# [Assignment]
Could you reproduce the lines below from the one with "- Установить Gulp" through the one with "- /plugins.css - собирает"? Keep both ends and add nothing.

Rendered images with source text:
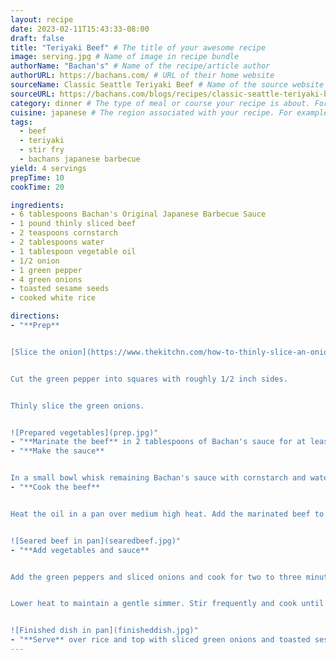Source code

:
 ```yaml
---
layout: recipe
date: 2023-02-11T15:43:33-08:00
draft: false
title: "Teriyaki Beef" # The title of your awesome recipe
image: serving.jpg # Name of image in recipe bundle
authorName: "Bachan's" # Name of the recipe/article author
authorURL: https://bachans.com/ # URL of their home website
sourceName: Classic Seattle Teriyaki Beef # Name of the source website
sourceURL: https://bachans.com/blogs/recipes/classic-seattle-teriyaki-beef # Actual URL of the recipe itself
category: dinner # The type of meal or course your recipe is about. For example: "dinner", "entree", or "dessert".
cuisine: japanese # The region associated with your recipe. For example, "French", Mediterranean", or "American".
tags:
  - beef
  - teriyaki
  - stir fry
  - bachans japanese barbecue
yield: 4 servings
prepTime: 10
cookTime: 20

ingredients:
- 6 tablespoons Bachan's Original Japanese Barbecue Sauce
- 1 pound thinly sliced beef
- 2 teaspoons cornstarch
- 2 tablespoons water
- 1 tablespoon vegetable oil
- 1/2 onion
- 1 green pepper
- 4 green onions
- toasted sesame seeds
- cooked white rice

directions:
- "**Prep**


[Slice the onion](https://www.thekitchn.com/how-to-thinly-slice-an-onion-109536).


Cut the green pepper into squares with roughly 1/2 inch sides.


Thinly slice the green onions.


![Prepared vegetables](prep.jpg)"
- "**Marinate the beef** in 2 tablespoons of Bachan's sauce for at least 15 minutes."
- "**Make the sauce**


In a small bowl whisk remaining Bachan's sauce with cornstarch and water."
- "**Cook the beef**


Heat the oil in a pan over medium high heat. Add the marinated beef to the pan and cook until seared.


![Seared beef in pan](searedbeef.jpg)"
- "**Add vegetables and sauce**


Add the green peppers and sliced onions and cook for two to three minutes. Add the sauce and about half of the green onions. 


Lower heat to maintain a gentle simmer. Stir frequently and cook until thickened and vegetables are soft.


![Finished dish in pan](finisheddish.jpg)"
- "**Serve** over rice and top with sliced green onions and toasted sesame seeds."
---
```

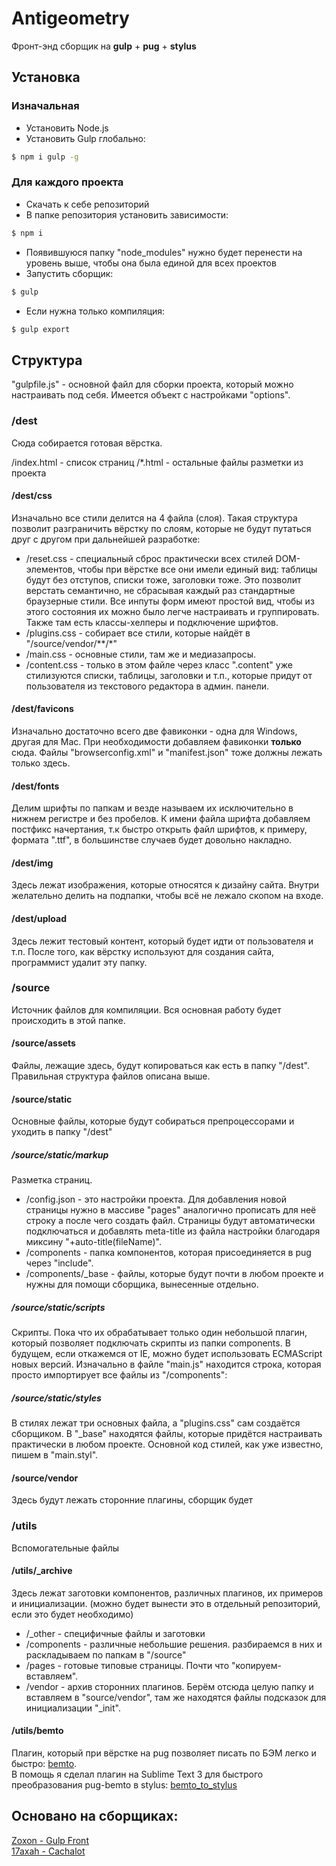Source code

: # Antigeometry
Фронт-энд сборщик на **gulp** + **pug** + **stylus**

## Установка
### Изначальная
- Установить Node.js
- Установить Gulp глобально:
```sh
$ npm i gulp -g
```

### Для каждого проекта
- Скачать к себе репозиторий
- В папке репозитория установить зависимости:
```sh
$ npm i
```
- Появившуюся папку "node_modules" нужно будет перенести на уровень выше, чтобы она была единой для всех проектов
- Запустить сборщик:
```sh
$ gulp
```
- Если нужна только компиляция:
```sh
$ gulp export
```

## Структура
"gulpfile.js" - основной файл для сборки проекта, который можно настраивать под себя. Имеется объект с настройками "options".

### /dest
Сюда собирается готовая вёрстка.

/index.html - список страниц
/*.html - остальные файлы разметки из проекта

#### /dest/css
Изначально все стили делится на 4 файла (слоя). Такая структура позволит разграничить вёрстку по слоям, которые не будут путаться друг с другом при дальнейшей разработке:
- /reset.css - специальный сброс практически всех стилей DOM-элементов, чтобы при вёрстке все они имели единый вид: таблицы будут без отступов, списки тоже, заголовки тоже. Это позволит верстать семантично, не сбрасывая каждый раз стандартные браузерные стили. Все инпуты форм имеют простой вид, чтобы из этого состояния их можно было легче настраивать и группировать. Также там есть классы-хелперы и подключение шрифтов.
- /plugins.css - собирает все стили, которые найдёт в "/source/vendor/**/*"
- /main.css - основные стили, там же и медиазапросы.
- /content.css - только в этом файле через класс ".content" уже стилизуются списки, таблицы, заголовки и т.п., которые придут от пользователя из текстового редактора в админ. панели.

#### /dest/favicons
Изначально достаточно всего две фавиконки - одна для Windows, другая для Mac. При необходимости добавляем фавиконки **только** сюда. Файлы "browserconfig.xml" и "manifest.json" тоже должны лежать только здесь.

#### /dest/fonts
Делим шрифты по папкам и везде называем их исключительно в нижнем регистре и без пробелов. К имени файла шрифта добавляем постфикс начертания, т.к быстро открыть файл шрифтов, к примеру, формата ".ttf", в большинстве случаев будет довольно накладно.

#### /dest/img
Здесь лежат изображения, которые относятся к дизайну сайта. Внутри желательно делить на подпапки, чтобы всё не лежало скопом на входе.

#### /dest/upload
Здесь лежит тестовый контент, который будет идти от пользователя и т.п. После того, как вёрстку используют для создания сайта, программист удалит эту папку.

### /source
Источник файлов для компиляции. Вся основная работу будет происходить в этой папке.

#### /source/assets
Файлы, лежащие здесь, будут копироваться как есть в папку "/dest". Правильная структура файлов описана выше.

#### /source/static
Основные файлы, которые будут собираться препроцессорами и уходить в папку "/dest"

##### /source/static/markup
Разметка страниц.

- /config.json - это настройки проекта. Для добавления новой страницы нужно в массиве "pages" аналогично прописать для неё строку а после чего создать файл. Страницы будут автоматически подключаться и добавлять meta-title из файла настройки благодаря миксину "+auto-title(fileName)".
- /components - папка компонентов, которая присоединяется в pug через "include".
- /components/_base - файлы, которые будут почти в любом проекте и нужны для помощи сборщика, вынесенные отдельно.

##### /source/static/scripts
Скрипты. Пока что их обрабатывает только один небольшой плагин, который позволяет подключать скрипты из папки components.
В будущем, если откажемся от IE, можно будет использовать ECMAScript новых версий.
Изначально в файле "main.js" находится строка, которая просто импортирует все файлы из "/components":

##### /source/static/styles
В стилях лежат три основных файла, а "plugins.css" сам создаётся сборщиком.
В "_base" находятся файлы, которые придётся настраивать практически в любом проекте.
Основной код стилей, как уже известно, пишем в "main.styl".

#### /source/vendor
Здесь будут лежать сторонние плагины, сборщик будет 

### /utils
Вспомогательные файлы

#### /utils/_archive
Здесь лежат заготовки компонентов, различных плагинов, их примеров и инициализации.
(можно будет вынести это в отдельный репозиторий, если это будет необходимо)

- /_other - специфичные файлы и заготовки
- /components - различные небольшие решения. разбираемся в них и раскладываем по папкам в "/source"
- /pages - готовые типовые страницы. Почти что "копируем-вставляем".
- /vendor - архив сторонних плагинов. Берём отсюда целую папку и вставляем в "source/vendor", там же находятся файлы подсказок для инициализации "_init".

#### /utils/bemto
Плагин, который при вёрстке на pug позволяет писать по БЭМ легко и быстро: [bemto](https://github.com/kizu/bemto).
\
В помощь я сделал плагин на Sublime Text 3 для быстрого преобразования pug-bemto в stylus: [bemto_to_stylus](https://github.com/hpr895/bemto_to_stylus)

## Основано на сборщиках:
[Zoxon - Gulp Front](https://github.com/zoxon/gulp-front)
\
[17axah - Cachalot](https://github.com/17axah/Cachalot)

# [Solution for this problem]
- Установить Gulp глобально:
```sh
$ npm i gulp -g
```

### Для каждого проекта
- Скачать к себе репозиторий
- В папке репозитория установить зависимости:
```sh
$ npm i
```
- Появившуюся папку "node_modules" нужно будет перенести на уровень выше, чтобы она была единой для всех проектов
- Запустить сборщик:
```sh
$ gulp
```
- Если нужна только компиляция:
```sh
$ gulp export
```

## Структура
"gulpfile.js" - основной файл для сборки проекта, который можно настраивать под себя. Имеется объект с настройками "options".

### /dest
Сюда собирается готовая вёрстка.

/index.html - список страниц
/*.html - остальные файлы разметки из проекта

#### /dest/css
Изначально все стили делится на 4 файла (слоя). Такая структура позволит разграничить вёрстку по слоям, которые не будут путаться друг с другом при дальнейшей разработке:
- /reset.css - специальный сброс практически всех стилей DOM-элементов, чтобы при вёрстке все они имели единый вид: таблицы будут без отступов, списки тоже, заголовки тоже. Это позволит верстать семантично, не сбрасывая каждый раз стандартные браузерные стили. Все инпуты форм имеют простой вид, чтобы из этого состояния их можно было легче настраивать и группировать. Также там есть классы-хелперы и подключение шрифтов.
- /plugins.css - собирает все стили, которые найдёт в "/source/vendor/**/*"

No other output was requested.